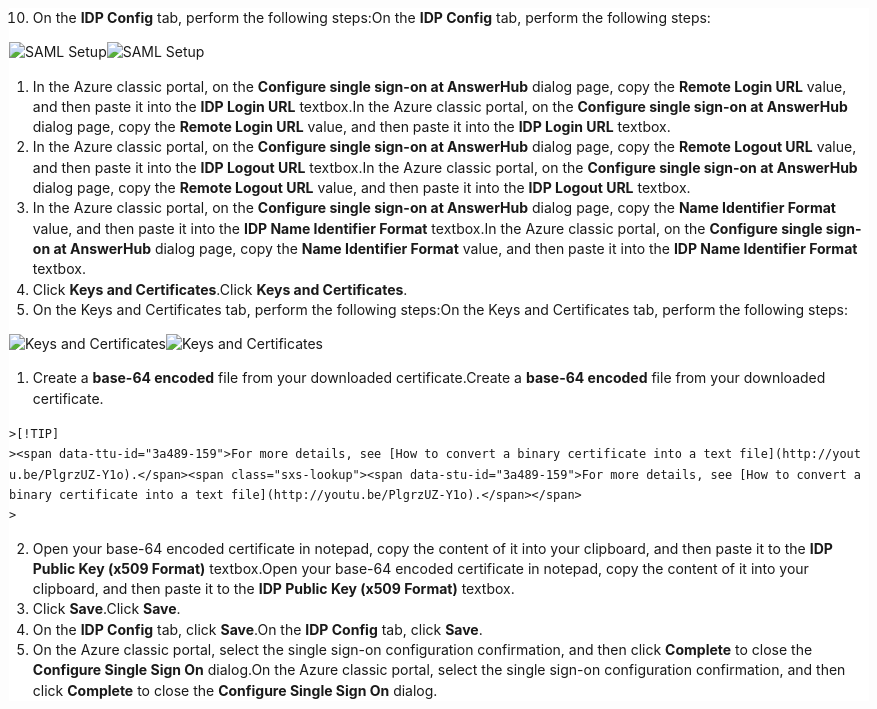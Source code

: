 10. <span data-ttu-id="3a489-150">On the **IDP Config** tab, perform the following steps:</span><span class="sxs-lookup"><span data-stu-id="3a489-150">On the **IDP Config** tab, perform the following steps:</span></span>

  <span data-ttu-id="3a489-151">![SAML Setup](https://docstestmedia1.blob.core.windows.net/azure-media/articles/active-directory/media/active-directory-saas-answerhub-tutorial/IC785172.png "SAML Setup")</span><span class="sxs-lookup"><span data-stu-id="3a489-151">![SAML Setup](https://docstestmedia1.blob.core.windows.net/azure-media/articles/active-directory/media/active-directory-saas-answerhub-tutorial/IC785172.png "SAML Setup")</span></span>  
  1. <span data-ttu-id="3a489-152">In the Azure classic portal, on the **Configure single sign-on at AnswerHub** dialog page, copy the **Remote Login URL** value, and then paste it into the **IDP Login URL** textbox.</span><span class="sxs-lookup"><span data-stu-id="3a489-152">In the Azure classic portal, on the **Configure single sign-on at AnswerHub** dialog page, copy the **Remote Login URL** value, and then paste it into the **IDP Login URL** textbox.</span></span>
  2. <span data-ttu-id="3a489-153">In the Azure classic portal, on the **Configure single sign-on at AnswerHub** dialog page, copy the **Remote Logout URL** value, and then paste it into the **IDP Logout URL** textbox.</span><span class="sxs-lookup"><span data-stu-id="3a489-153">In the Azure classic portal, on the **Configure single sign-on at AnswerHub** dialog page, copy the **Remote Logout URL** value, and then paste it into the **IDP Logout URL** textbox.</span></span>
  3. <span data-ttu-id="3a489-154">In the Azure classic portal, on the **Configure single sign-on at AnswerHub** dialog page, copy the **Name Identifier Format** value, and then paste it into the **IDP Name Identifier Format** textbox.</span><span class="sxs-lookup"><span data-stu-id="3a489-154">In the Azure classic portal, on the **Configure single sign-on at AnswerHub** dialog page, copy the **Name Identifier Format** value, and then paste it into the **IDP Name Identifier Format** textbox.</span></span>
  4. <span data-ttu-id="3a489-155">Click **Keys and Certificates**.</span><span class="sxs-lookup"><span data-stu-id="3a489-155">Click **Keys and Certificates**.</span></span>
11. <span data-ttu-id="3a489-156">On the Keys and Certificates tab, perform the following steps:</span><span class="sxs-lookup"><span data-stu-id="3a489-156">On the Keys and Certificates tab, perform the following steps:</span></span>
    
  <span data-ttu-id="3a489-157">![Keys and Certificates](https://docstestmedia1.blob.core.windows.net/azure-media/articles/active-directory/media/active-directory-saas-answerhub-tutorial/IC785173.png "Keys and Certificates")</span><span class="sxs-lookup"><span data-stu-id="3a489-157">![Keys and Certificates](https://docstestmedia1.blob.core.windows.net/azure-media/articles/active-directory/media/active-directory-saas-answerhub-tutorial/IC785173.png "Keys and Certificates")</span></span>  
  1. <span data-ttu-id="3a489-158">Create a **base-64 encoded** file from your downloaded certificate.</span><span class="sxs-lookup"><span data-stu-id="3a489-158">Create a **base-64 encoded** file from your downloaded certificate.</span></span>
  
    >[!TIP]
    ><span data-ttu-id="3a489-159">For more details, see [How to convert a binary certificate into a text file](http://youtu.be/PlgrzUZ-Y1o).</span><span class="sxs-lookup"><span data-stu-id="3a489-159">For more details, see [How to convert a binary certificate into a text file](http://youtu.be/PlgrzUZ-Y1o).</span></span> 
    > 
  2. <span data-ttu-id="3a489-160">Open your base-64 encoded certificate in notepad, copy the content of it into your clipboard, and then paste it to the **IDP Public Key (x509 Format)** textbox.</span><span class="sxs-lookup"><span data-stu-id="3a489-160">Open your base-64 encoded certificate in notepad, copy the content of it into your clipboard, and then paste it to the **IDP Public Key (x509 Format)** textbox.</span></span>
  3. <span data-ttu-id="3a489-161">Click **Save**.</span><span class="sxs-lookup"><span data-stu-id="3a489-161">Click **Save**.</span></span>
12. <span data-ttu-id="3a489-162">On the **IDP Config** tab, click **Save**.</span><span class="sxs-lookup"><span data-stu-id="3a489-162">On the **IDP Config** tab, click **Save**.</span></span>
13. <span data-ttu-id="3a489-163">On the Azure classic portal, select the single sign-on configuration confirmation, and then click **Complete** to close the **Configure Single Sign On** dialog.</span><span class="sxs-lookup"><span data-stu-id="3a489-163">On the Azure classic portal, select the single sign-on configuration confirmation, and then click **Complete** to close the **Configure Single Sign On** dialog.</span></span>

▸ **EXERCISE BRIEF**: Every line in the records above that contains the word "perform" is to be copied out.

▸ **TASK OUTPUT**:
: 10. <span data-ttu-id="3a489-150">On the **IDP Config** tab, perform the following steps:</span><span class="sxs-lookup"><span data-stu-id="3a489-150">On the **IDP Config** tab, perform the following steps:</span></span>
11. <span data-ttu-id="3a489-156">On the Keys and Certificates tab, perform the following steps:</span><span class="sxs-lookup"><span data-stu-id="3a489-156">On the Keys and Certificates tab, perform the following steps:</span></span>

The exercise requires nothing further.